Now prosecutors on the Central Coast are seeking a murder charge against a Paradise man based upon the implied malice theory. The case involves allegations that the defendant supplied methadone to an allegedly inebriated woman who later died. The Supreme Court rule some time ago that providing drugs to someone is not inherently dangerous enough to support a murder charge under the legal theory known as the "felony murder" rule.
Prosecutors rely on the felony murder rule to bring charges of murder against someone when a person is killed during the commission of an alleged dangerous felony. It appears that prosecutors are now relying on implied malice to bring a murder charge in a drug-related case, since the felony murder rule is not available.
Last week, a judge in Monterey County Superior Court ordered that the implied malice murder trial can go forward against the Paradise man. Prosecutors allege that the man was in Monterey on business June 9. He allegedly met a woman and her friend at a Monterey bar.
Prosecutors claim the man provided a woman with a number of methadone pills, which she took. Later in the evening, prosecutors claim the accused offered to drive the woman home because she was too drunk. He apparently stayed overnight at the woman's apartment.
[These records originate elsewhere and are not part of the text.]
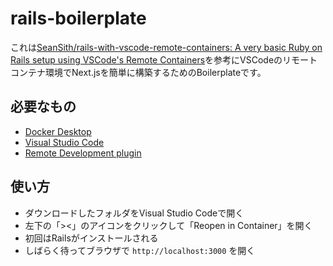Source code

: # rails-boilerplate

これは[SeanSith/rails-with-vscode-remote-containers: A very basic Ruby on Rails setup using VSCode's Remote Containers](https://github.com/SeanSith/rails-with-vscode-remote-containers)を参考にVSCodeのリモートコンテナ環境でNext.jsを簡単に構築するためのBoilerplateです。

## 必要なもの

- [Docker Desktop](https://www.docker.com/products/docker-desktop/)
- [Visual Studio Code](https://code.visualstudio.com/download)
- [Remote Development plugin](https://marketplace.visualstudio.com/items?itemName=ms-vscode-remote.vscode-remote-extensionpack)

## 使い方

- ダウンロードしたフォルダをVisual Studio Codeで開く
- 左下の「><」のアイコンをクリックして「Reopen in Container」を開く
- 初回はRailsがインストールされる
- しばらく待ってブラウザで `http://localhost:3000` を開く
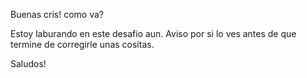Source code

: Buenas cris! como va? 

Estoy laburando en este desafio aun. Aviso por si lo ves antes de que termine de corregirle unas cositas.

Saludos!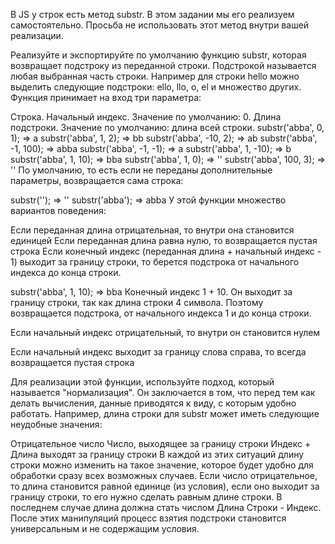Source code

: В JS у строк есть метод substr. В этом задании мы его реализуем самостоятельно. Просьба не использовать этот метод внутри вашей реализации.

Реализуйте и экспортируйте по умолчанию функцию substr, которая возвращает подстроку из переданной строки. Подстрокой называется любая выбранная часть строки. Например для строки hello можно выделить следующие подстроки: ello, llo, o, el и множество других. Функция принимает на вход три параметра:

Строка.
Начальный индекс. Значение по умолчанию: 0.
Длина подстроки. Значение по умолчанию: длина всей строки.
substr('abba', 0, 1);    => a
substr('abba', 1, 2);    => bb
substr('abba', -10, 2);  => ab
substr('abba', -1, 100); => abba
substr('abba', -1, -1);  => a
substr('abba', 1, -10);  => b
substr('abba', 1, 10);   => bba
substr('abba', 1, 0);    => ''
substr('abba', 100, 3);  => ''
По умолчанию, то есть если не переданы дополнительные параметры, возвращается сама строка:

substr('');     => ''
substr('abba'); => abba
У этой функции множество вариантов поведения:

Если переданная длина отрицательная, то внутри она становится единицей
Если переданная длина равна нулю, то возвращается пустая строка
Если конечный индекс (переданная длина + начальный индекс - 1) выходит за границу строки, 
то берется подстрока от начального индекса до конца строки.

substr('abba', 1, 10);   => bba
Конечный индекс 1 + 10. 
Он выходит за границу строки, так как длина строки 4 символа. 
Поэтому возвращается подстрока, от начального индекса 1 и до конца строки.

Если начальный индекс отрицательный, то внутри он становится нулем

Если начальный индекс выходит за границу слова справа, то всегда возвращается пустая строка

Для реализации этой функции, используйте подход, который называется "нормализация". Он заключается в том, что перед тем как делать вычисления, данные приводятся к виду, с которым удобно работать. Например, длина строки для substr может иметь следующие неудобные значения:

Отрицательное число
Число, выходящее за границу строки
Индекс + Длина выходят за границу строки
В каждой из этих ситуаций длину строки можно изменить на такое значение, которое будет удобно для обработки сразу всех возможных случаев. Если число отрицательное, то длина становится равной единице (из условия), если оно выходит за границу строки, то его нужно сделать равным длине строки. В последнем случае длина должна стать числом Длина Строки - Индекс. После этих манипуляций процесс взятия подстроки становится универсальным и не содержащим условия.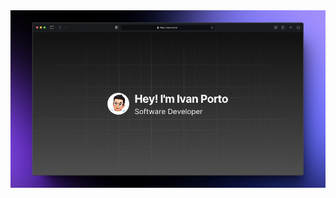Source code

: <div align="center">
  <a href="https://pheralb.dev">
    <img src="./.github/assets/preview.png" alt="Preview image of my website" />
  </a>
</div>
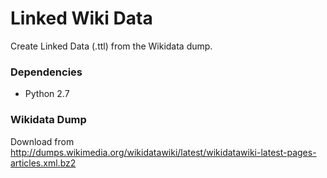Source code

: Linked Wiki Data
===

Create Linked Data (.ttl) from the Wikidata dump.


### Dependencies

* Python 2.7


### Wikidata Dump

Download from http://dumps.wikimedia.org/wikidatawiki/latest/wikidatawiki-latest-pages-articles.xml.bz2
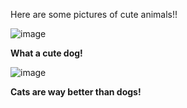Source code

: 
Here are some pictures of cute animals!!

![image](https://user-images.githubusercontent.com/89279673/138017868-8b1c04bd-5a37-4048-997a-74dd2fa5e78f.jpeg)

**What a cute dog!**

![image](https://user-images.githubusercontent.com/89279673/138018031-132af918-c040-4113-8745-11be2b58e747.jpeg)

**Cats are way better than dogs!**
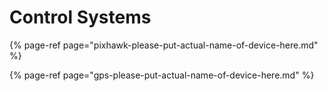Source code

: # Control Systems

{% page-ref page="pixhawk-please-put-actual-name-of-device-here.md" %}

{% page-ref page="gps-please-put-actual-name-of-device-here.md" %}

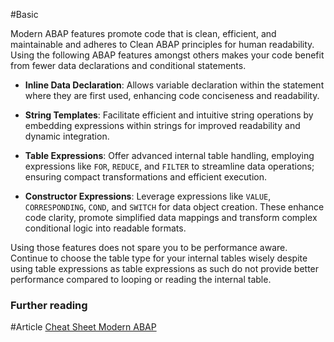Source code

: #Basic 

Modern ABAP features promote code that is clean, efficient, and maintainable and adheres to Clean ABAP principles for human readability. Using the following ABAP features amongst others makes your code benefit from fewer data declarations and conditional statements. 

- **Inline Data Declaration**: Allows variable declaration within the statement where they are first used, enhancing code conciseness and readability.
    
- **String Templates**: Facilitate efficient and intuitive string operations by embedding expressions within strings for improved readability and dynamic integration.
    
- **Table Expressions**: Offer advanced internal table handling, employing expressions like `FOR`, `REDUCE`, and `FILTER` to streamline data operations; ensuring compact transformations and efficient execution.
    
- **Constructor Expressions**: Leverage expressions like `VALUE`, `CORRESPONDING`, `COND`, and `SWITCH` for data object creation. These enhance code clarity, promote simplified data mappings and transform complex conditional logic into readable formats.

Using those features does not spare you to be performance aware. Continue to choose the table type for your internal tables wisely despite using table expressions as table expressions as such do not provide better performance compared to looping or reading the internal table. 

### Further reading

#Article [Cheat Sheet Modern ABAP](https://www.brandeis.de/en/blog/cheat-sheet-modern-abap-en)
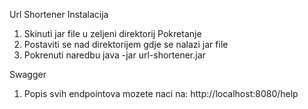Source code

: Url Shortener
Instalacija
1. Skinuti jar file u zeljeni direktorij 
Pokretanje
1. Postaviti se nad direktorijem gdje se nalazi jar file 
2. Pokrenuti naredbu java -jar url-shortener.jar


Swagger
1. Popis svih endpointova mozete naci na: http://localhost:8080/help
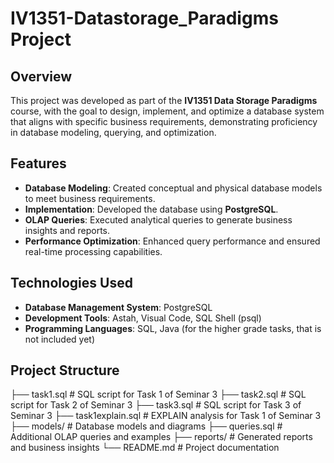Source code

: # IV1351-Datastorage_Paradigms Project

## Overview
This project was developed as part of the **IV1351 Data Storage Paradigms** course, with the goal to design, implement, and optimize a database system that aligns with specific business requirements, demonstrating proficiency in database modeling, querying, and optimization.

## Features
- **Database Modeling**: Created conceptual and physical database models to meet business requirements.
- **Implementation**: Developed the database using **PostgreSQL**.
- **OLAP Queries**: Executed analytical queries to generate business insights and reports.
- **Performance Optimization**: Enhanced query performance and ensured real-time processing capabilities.

## Technologies Used
- **Database Management System**: PostgreSQL
- **Development Tools**: Astah, Visual Code, SQL Shell (psql)
- **Programming Languages**: SQL, Java (for the higher grade tasks, that is not included yet)

## Project Structure
├── task1.sql               # SQL script for Task 1 of Seminar 3
├── task2.sql               # SQL script for Task 2 of Seminar 3
├── task3.sql               # SQL script for Task 3 of Seminar 3
├── task1explain.sql        # EXPLAIN analysis for Task 1 of Seminar 3
├── models/                 # Database models and diagrams
├── queries.sql             # Additional OLAP queries and examples
├── reports/                # Generated reports and business insights
└── README.md               # Project documentation

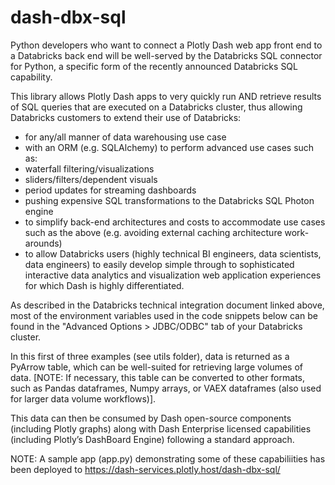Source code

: # dash-dbx-sql

Python developers who want to connect a Plotly Dash web app front end to a Databricks back end will be well-served by the Databricks SQL connector for Python, a specific form of the recently announced Databricks SQL capability.

This library allows Plotly Dash apps to very quickly run AND retrieve results of SQL queries that are executed on a Databricks cluster, thus allowing Databricks customers to extend their use of Databricks:

- for any/all manner of data warehousing use case
- with an ORM (e.g. SQLAlchemy) to perform advanced use cases such as:
- waterfall filtering/visualizations
- sliders/filters/dependent visuals
- period updates for streaming dashboards
- pushing expensive SQL transformations to the Databricks SQL Photon engine
- to simplify back-end architectures and costs to accommodate use cases such as the above (e.g. avoiding external caching architecture work-arounds)
- to allow Databricks users (highly technical BI engineers, data scientists, data engineers) to easily develop simple through to sophisticated interactive data analytics and visualization web application experiences for which Dash is highly differentiated.

As described in the Databricks technical integration document linked above, most of the environment variables used in the code snippets below can be found in the "Advanced Options > JDBC/ODBC" tab of your Databricks cluster.

In this first of three examples (see utils folder), data is returned as a PyArrow table, which can be well-suited for retrieving large volumes of data. [NOTE: If necessary, this table can be converted to other formats, such as Pandas dataframes, Numpy arrays, or VAEX dataframes (also used for larger data volume workflows)].

This data can then be consumed by Dash open-source components (including Plotly graphs) along with Dash Enterprise licensed capabilities (including Plotly’s DashBoard Engine) following a standard approach.

NOTE: A sample app (app.py) demonstrating some of these capabiliities has been deployed to https://dash-services.plotly.host/dash-dbx-sql/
The state alleges the woman started having difficulty breathing around 5:00 a.m. Prosecutors allege the man placed a towel under her head on her pillow. He allegedly left the apartment at 8:00 a.m., leaving a cellphone next to her so he could check on her. Authorities allege that the man called the woman later that morning and when she did not answer the cellphone, he returned to her apartment around 10:00 a.m.
The prosecutors say the man called for help around 11:00 a.m. Emergency responders found the woman dead. Prosecutors claim the man did not call 911 earlier because he did not want his employer or family to know that he lived an alleged double-life evidenced by his conduct in the apartment that night.
The judge ruled that the murder case could go forward on the theory of implied malice. The court found that the man knew the dangers of methadone ingestion because he took it regularly. When he failed to call 911 when the woman had difficulty breathing in the privacy of her apartment, the court ruled the defendant's intentional failure to call 911 was sufficient to support the murder charge under the theory of implied malice. The defendant is scheduled for arraignment on Dec. 29 in Monterey.